START Provided records

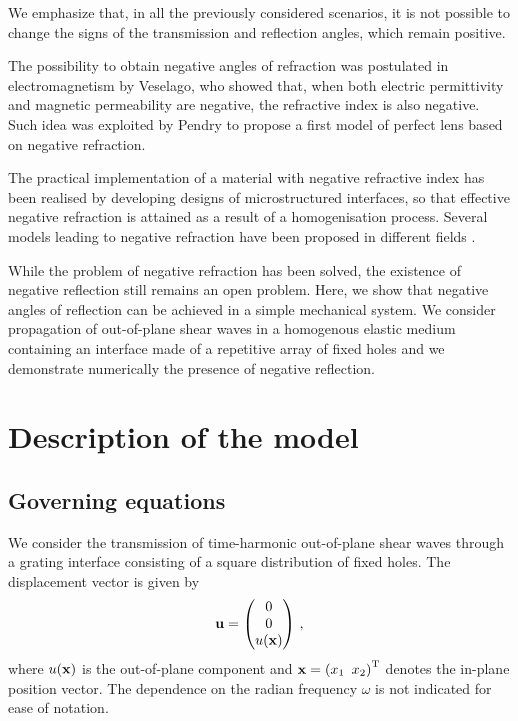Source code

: \documentclass[10p]{article}
\begin{document}
We emphasize that, in all the previously considered scenarios, it is not possible to change the signs of the transmission and reflection angles, which remain positive.  

The possibility to obtain negative angles of refraction was postulated in electromagnetism by Veselago\cite{Veselago1968}, who showed that, when both electric permittivity and magnetic permeability are negative, the refractive index is also negative. Such idea was exploited by Pendry\cite{Pendry2000} to propose a first model of perfect lens based on negative refraction. 

The practical implementation of a material with negative refractive index has been realised by developing designs of microstructured interfaces, so that effective negative refraction is attained as a result of a homogenisation process\cite{Smith2000}. Several models leading to negative refraction have been proposed in different fields \cite{Bigoni2013,Colquitt2011,Farhat2008,HladkyHennion2008,Borfiga2019,Morini2019,Chen2022}.


While the problem of negative refraction has been solved, the existence of negative reflection still remains an open problem.
Here, we show that negative angles of reflection can be achieved in a simple mechanical system. We consider propagation of out-of-plane shear waves in a homogenous elastic medium containing an interface made of a repetitive array of fixed holes and we demonstrate numerically the presence of negative reflection.



\section{\label{Sect1}Description of the model}

\subsection{Governing equations}
\label{Sect1.1}

We consider the transmission of time-harmonic out-of-plane shear waves through a grating interface consisting of a square distribution of fixed holes. The displacement vector is given by
\begin{equation}
\label{eqn001}
{\bf u}=
\begin{pmatrix}
0\\
0\\
u({\bf x})
\end{pmatrix}\,,
\end{equation}
where $u({\bf x})$ is the out-of-plane component and ${\bf x}={(x_1\,\,\, x_2)}^{\textup T}$ denotes the in-plane position vector. The dependence on the radian frequency $\omega$ is not indicated for ease of notation. 
\end{document}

END Provided records

Work instructions | Note each line of the material holding "label" and copy it out.

Solution for this problem |
\section{\label{Sect1}Description of the model}
\label{Sect1.1}
\label{eqn001}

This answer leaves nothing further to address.